V.A. : "Lagos Disco Inferno"
Voodoofunk/AcademyLPS V.A. : Lagos Disco Inferno -LP/CD- (NI,1970s)****'
This is the first time I review a "disco" record. I appreciate every genre that has musicality in its core but I usually associated disco with dancing itself, with a different appreciation, but I kept a distance intellectually so far, the same way I think a farmer should not start being engaged with city politics : the energy is of a too different form and experience to be mingled before the right angle is found. It is not bad to incorporate the groove element from a vision into musicality itself trying to analyse what is happening creatively what can be felt from a distance too, under the form of a review. The Afro-based elements in the Nigerian disco (if it is disco at all) make it also interesting to be experienced in different ways. Remember how early disco in the west, when it was merely a 7 inch expression, also had some roots in psychedelia, before it was more dominated by pop music and a certain commercial edge of support. For Nigeria disco was introduced into the war zone by Geraldo Pino through Ghana, importing funk as the new element to adapt. The experience of music thus was injected with new life with the formation of many bands that had something of disco in their legs. While trade economy re-established, the bands popped out of the ground like mushrooms. Influenced by western disco played by DJ's the Nigerian bands could only make their own versions of the style. Often there's more Afro-beat than any western disco, far less brass and much more psych with occasional elements from moog or organ, and even rock into its core, under influence of the new psych rock movement after the Biafra war. Of course, the element of funk is never too far away. From the listed tracks only a few tracks have the infantile lyrics about dancing itself like on Tirogo's “Dancing Machine”, what is more dominant is the looking for a creative new form of expression, without borders, so that even this track leans to other genres, through its jazzy solos..

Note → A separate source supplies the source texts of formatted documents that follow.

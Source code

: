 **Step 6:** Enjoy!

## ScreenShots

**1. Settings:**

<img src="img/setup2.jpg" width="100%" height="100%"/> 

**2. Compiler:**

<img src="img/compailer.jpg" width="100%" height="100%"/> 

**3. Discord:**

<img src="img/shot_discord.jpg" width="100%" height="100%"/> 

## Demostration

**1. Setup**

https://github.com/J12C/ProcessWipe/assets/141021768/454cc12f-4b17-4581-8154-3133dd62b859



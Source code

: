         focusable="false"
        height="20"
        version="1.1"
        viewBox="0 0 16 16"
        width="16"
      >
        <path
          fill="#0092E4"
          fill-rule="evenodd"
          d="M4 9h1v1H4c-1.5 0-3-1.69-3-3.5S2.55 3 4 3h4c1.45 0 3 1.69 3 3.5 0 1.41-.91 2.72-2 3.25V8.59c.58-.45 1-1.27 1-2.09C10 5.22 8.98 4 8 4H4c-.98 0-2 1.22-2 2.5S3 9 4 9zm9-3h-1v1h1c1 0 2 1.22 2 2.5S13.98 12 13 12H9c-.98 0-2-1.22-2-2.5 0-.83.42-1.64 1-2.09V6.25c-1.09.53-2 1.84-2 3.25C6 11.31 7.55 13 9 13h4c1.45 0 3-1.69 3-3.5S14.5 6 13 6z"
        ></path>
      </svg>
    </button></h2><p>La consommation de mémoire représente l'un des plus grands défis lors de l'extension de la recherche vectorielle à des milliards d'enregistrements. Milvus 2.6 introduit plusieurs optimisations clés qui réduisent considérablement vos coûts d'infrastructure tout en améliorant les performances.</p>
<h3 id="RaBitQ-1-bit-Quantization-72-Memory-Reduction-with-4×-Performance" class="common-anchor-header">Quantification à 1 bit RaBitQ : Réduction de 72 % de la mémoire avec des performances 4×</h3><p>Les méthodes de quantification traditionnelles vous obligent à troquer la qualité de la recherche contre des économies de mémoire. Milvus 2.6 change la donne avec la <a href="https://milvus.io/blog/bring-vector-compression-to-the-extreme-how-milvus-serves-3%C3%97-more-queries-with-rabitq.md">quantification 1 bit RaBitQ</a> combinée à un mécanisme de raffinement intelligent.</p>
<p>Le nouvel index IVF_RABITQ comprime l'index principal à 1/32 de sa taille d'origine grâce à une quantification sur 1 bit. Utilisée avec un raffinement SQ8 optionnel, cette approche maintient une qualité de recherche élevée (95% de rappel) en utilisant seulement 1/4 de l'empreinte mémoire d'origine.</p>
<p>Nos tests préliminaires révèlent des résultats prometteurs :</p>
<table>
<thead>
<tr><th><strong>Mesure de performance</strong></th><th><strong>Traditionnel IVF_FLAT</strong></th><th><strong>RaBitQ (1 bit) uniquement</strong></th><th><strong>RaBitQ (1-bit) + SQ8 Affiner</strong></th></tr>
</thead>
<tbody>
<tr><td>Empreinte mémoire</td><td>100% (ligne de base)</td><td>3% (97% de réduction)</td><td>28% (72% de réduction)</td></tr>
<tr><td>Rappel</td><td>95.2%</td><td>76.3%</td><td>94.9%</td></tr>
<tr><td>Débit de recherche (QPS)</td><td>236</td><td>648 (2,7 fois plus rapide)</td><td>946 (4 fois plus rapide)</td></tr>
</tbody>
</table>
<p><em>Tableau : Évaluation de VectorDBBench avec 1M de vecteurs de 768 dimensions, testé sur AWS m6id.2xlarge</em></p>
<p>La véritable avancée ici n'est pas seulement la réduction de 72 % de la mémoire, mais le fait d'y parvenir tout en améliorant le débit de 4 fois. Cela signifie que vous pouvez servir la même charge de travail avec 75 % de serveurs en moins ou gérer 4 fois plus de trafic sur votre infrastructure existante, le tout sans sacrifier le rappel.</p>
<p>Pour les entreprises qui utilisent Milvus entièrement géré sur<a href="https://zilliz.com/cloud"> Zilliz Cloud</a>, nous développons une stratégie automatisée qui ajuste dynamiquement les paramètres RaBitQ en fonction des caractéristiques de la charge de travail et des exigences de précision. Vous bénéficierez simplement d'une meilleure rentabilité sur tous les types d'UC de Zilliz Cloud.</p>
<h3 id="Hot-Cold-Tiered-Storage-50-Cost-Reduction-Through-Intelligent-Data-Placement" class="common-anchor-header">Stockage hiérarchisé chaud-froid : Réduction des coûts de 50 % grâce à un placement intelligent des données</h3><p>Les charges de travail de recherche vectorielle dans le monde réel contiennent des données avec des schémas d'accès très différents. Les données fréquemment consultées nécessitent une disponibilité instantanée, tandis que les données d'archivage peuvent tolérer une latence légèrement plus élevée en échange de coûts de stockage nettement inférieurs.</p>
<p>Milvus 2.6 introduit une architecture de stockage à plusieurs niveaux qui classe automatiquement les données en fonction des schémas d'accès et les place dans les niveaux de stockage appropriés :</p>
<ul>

I need to mention the amazing work of research record hunter Damian Iwuagwu has committed into it, when digging for the records, travelling from town to town, crawling from basement to basement. The collection surely is worth the effort. I hope it makes good money so that he will be able to re-release more and write a history from what until now was just 'past'. Although many records were printed at the time, several of them had been melted to make new ones, others were destroyed because the cassette was considered more practical. A fine well compiled collection which should interests psych-lovers too. Bands like Asiko Rock Group and Blo were for instance also included into the mix. And notice : last funky track by Nana Love, a female version of James Brown, is over 14 minutes long ! For everybody there's something in it.